PHX/HPT: quark_quantization benchmark falls back to CPU, but the same model runs on NPU with predict.py

## Summary

On PHX/HPT, `CNN-examples/quark_quantization/quark_quantize.py` falls back to CPU, while the same quantized model runs on the NPU when loaded through `CNN-examples/getting_started_resnet/int8/predict.py`.

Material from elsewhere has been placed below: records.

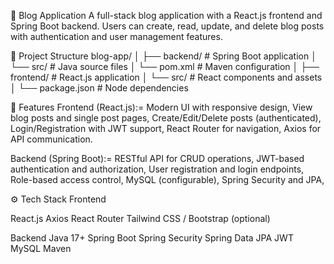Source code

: 📝 Blog Application
A full-stack blog application with a React.js frontend and Spring Boot backend. Users can create, read, update, and delete blog posts with authentication and user management features.

📁 Project Structure
blog-app/
│
├── backend/             # Spring Boot application
│   └── src/             # Java source files
│   └── pom.xml          # Maven configuration
│
├── frontend/            # React.js application
│   └── src/             # React components and assets
│   └── package.json     # Node dependencies

🚀 Features
Frontend (React.js):=
Modern UI with responsive design, 
View blog posts and single post pages, 
Create/Edit/Delete posts (authenticated),
Login/Registration with JWT support,
React Router for navigation,
Axios for API communication.

Backend (Spring Boot):=
RESTful API for CRUD operations,
JWT-based authentication and authorization,
User registration and login endpoints,
Role-based access control,
MySQL (configurable),
Spring Security and JPA,

⚙️ Tech Stack
Frontend

React.js
Axios
React Router
Tailwind CSS / Bootstrap (optional)

Backend
Java 17+
Spring Boot
Spring Security
Spring Data JPA
JWT
MySQL
Maven
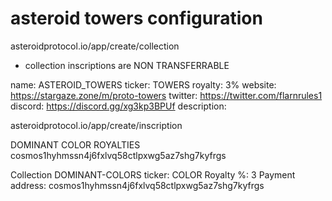 # asteroid towers configuration


asteroidprotocol.io/app/create/collection

* collection inscriptions are NON TRANSFERRABLE

name: ASTEROID_TOWERS
ticker: TOWERS
royalty: 3%
website: https://stargaze.zone/m/proto-towers
twitter: https://twitter.com/flarnrules1
discord: https://discord.gg/xg3kp3BPUf
description: 

asteroidprotocol.io/app/create/inscription

DOMINANT COLOR ROYALTIES
cosmos1hyhmssn4j6fxlvq58ctlpxwg5az7shg7kyfrgs

Collection
DOMINANT-COLORS
ticker: COLOR
Royalty %: 3
Payment address: cosmos1hyhmssn4j6fxlvq58ctlpxwg5az7shg7kyfrgs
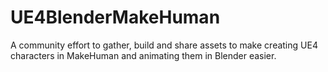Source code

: UE4BlenderMakeHuman
=========

A community effort to gather, build and share assets to make creating UE4 characters in MakeHuman and animating them in Blender easier.
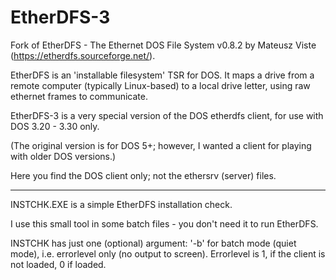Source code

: # EtherDFS-3
Fork of EtherDFS - The Ethernet DOS File System v0.8.2 by Mateusz Viste (https://etherdfs.sourceforge.net/).


EtherDFS is an 'installable filesystem' TSR for DOS. It maps a drive from a remote computer (typically Linux-based) to a local drive letter, using raw ethernet frames to communicate.

EtherDFS-3 is a very special version of the DOS etherdfs client, for use with DOS 3.20 - 3.30 only.

(The original version is for DOS 5+; however, I wanted a client for playing with older DOS versions.)


Here you find the DOS client only; not the ethersrv (server) files.

------------------------------------------------------------------

INSTCHK.EXE is a simple EtherDFS installation check.

I use this small tool in some batch files - you don't need it to run EtherDFS.

INSTCHK has just one (optional) argument: '-b' for batch mode (quiet mode), i.e. errorlevel only (no output to screen).
Errorlevel is 1, if the client is not loaded, 0 if loaded.

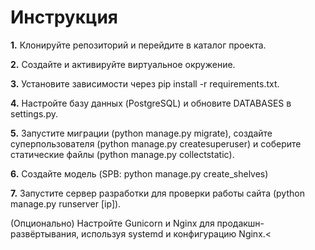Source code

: <h1>Инструкция</h1>
<p><b>1.</b> Клонируйте репозиторий и перейдите в каталог проекта.</p>
<p><b>2.</b> Создайте и активируйте виртуальное окружение.</p>
<p><b>3.</b> Установите зависимости через pip install -r requirements.txt.</p>
<p><b>4.</b> Настройте базу данных (PostgreSQL) и обновите DATABASES в settings.py.</p>
<p><b>5.</b> Запустите миграции (python manage.py migrate), создайте суперпользователя (python manage.py createsuperuser) и соберите статические файлы (python manage.py collectstatic).</p>
<p><b>6.</b> Создайте модель (SPB: python manage.py create_shelves)</p>
<p><b>7.</b> Запустите сервер разработки для проверки работы сайта (python manage.py runserver [ip]).</p>
<p><r>(Опционально) Настройте Gunicorn и Nginx для продакшн-развёртывания, используя systemd и конфигурацию Nginx.</r><</p>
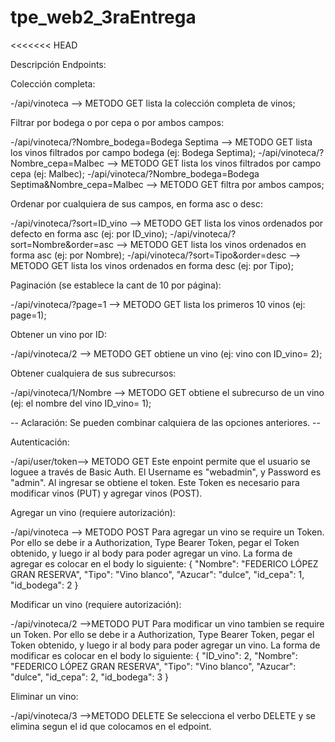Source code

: # tpe_web2_3raEntrega
<<<<<<< HEAD



Descripción Endpoints:

 Colección completa:

 -/api/vinoteca --> METODO GET lista la colección completa de vinos;

 Filtrar por bodega o por cepa o por ambos campos:

 -/api/vinoteca/?Nombre_bodega=Bodega Septima --> METODO GET lista los vinos filtrados por campo bodega (ej: Bodega Septima);
 -/api/vinoteca/?Nombre_cepa=Malbec --> METODO GET lista los vinos filtrados por campo cepa (ej: Malbec);
 -/api/vinoteca/?Nombre_bodega=Bodega Septima&Nombre_cepa=Malbec --> METODO GET filtra por ambos campos;

 Ordenar por cualquiera de sus campos, en forma asc o desc:

 -/api/vinoteca/?sort=ID_vino --> METODO GET lista los vinos ordenados por defecto en forma asc (ej: por ID_vino);
 -/api/vinoteca/?sort=Nombre&order=asc --> METODO GET lista los vinos ordenados en forma asc (ej: por Nombre);
 -/api/vinoteca/?sort=Tipo&order=desc --> METODO GET lista los vinos ordenados en forma desc (ej: por Tipo);

 Paginación (se establece la cant de 10 por página):

 -/api/vinoteca/?page=1 --> METODO GET lista los primeros 10 vinos (ej: page=1);

 Obtener un vino por ID:

 -/api/vinoteca/2 --> METODO GET obtiene un vino (ej: vino con ID_vino= 2);

 Obtener cualquiera de sus subrecursos:

 -/api/vinoteca/1/Nombre --> METODO GET obtiene el subrecurso de un vino (ej: el nombre del vino ID_vino= 1);

 -- Aclaración: Se pueden combinar calquiera de las opciones anteriores. --

 Autenticación:

 -/api/user/token--> METODO GET Este enpoint permite que el usuario se loguee a través de Basic Auth. El Username es "webadmin", y Password es "admin". Al ingresar se obtiene el token. Este Token es necesario para modificar vinos (PUT) y agregar vinos (POST). 

 Agregar un vino (requiere autorización):
 
 -/api/vinoteca --> METODO POST
        Para agregar un vino se require un Token. Por ello se debe ir a Authorization, Type Bearer Token, pegar el Token obtenido, y luego ir al body para poder agregar un vino. La forma de agregar es colocar en el body lo siguiente:
                {
                    "Nombre": "FEDERICO LÓPEZ GRAN RESERVA",
                    "Tipo": "Vino blanco",
                    "Azucar": "dulce",
                    "id_cepa": 1,
                    "id_bodega": 2
                }

 Modificar un vino (requiere autorización):
 
 -/api/vinoteca/2 -->METODO PUT
        Para modificar un vino tambien se require un Token. Por ello se debe ir a Authorization, Type Bearer Token, pegar el Token obtenido, y luego ir al body para poder agregar un vino. La forma de modificar es colocar en el body lo siguiente:
                {
                    "ID_vino": 2,
                    "Nombre": "FEDERICO LÓPEZ GRAN RESERVA",
                    "Tipo": "Vino blanco",
                    "Azucar": "dulce",
                    "id_cepa": 2,
                    "id_bodega": 3
                }

 Eliminar un vino:
 
 -/api/vinoteca/3 -->METODO DELETE Se selecciona el verbo DELETE y se elimina segun el id que colocamos en el edpoint.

I could reproduce this with a quantized CNN model that is clearly NPU-runnable on PHX/HPT.

## Details

`quark_quantize.py` uses Vitis AI EP provider options that differ from the working `predict.py` path:

- `quark_quantize.py` uses `cacheDir` / `cacheKey`
- `predict.py` uses `cache_dir` / `cache_key`
- `predict.py` also sets `xlnx_enable_py3_round = 0` for PHX/HPT

After changing `quark_quantize.py` to:

- use `cache_dir` instead of `cacheDir`
- use `cache_key` instead of `cacheKey`
- add `xlnx_enable_py3_round = 0` for PHX/HPT

the same benchmark path was able to run on the NPU correctly on my PHX/HPT system.

## Suggested fix

Please align `CNN-examples/quark_quantization/quark_quantize.py` with the working PHX/HPT Vitis AI EP initialization used in `CNN-examples/getting_started_resnet/int8/predict.py`.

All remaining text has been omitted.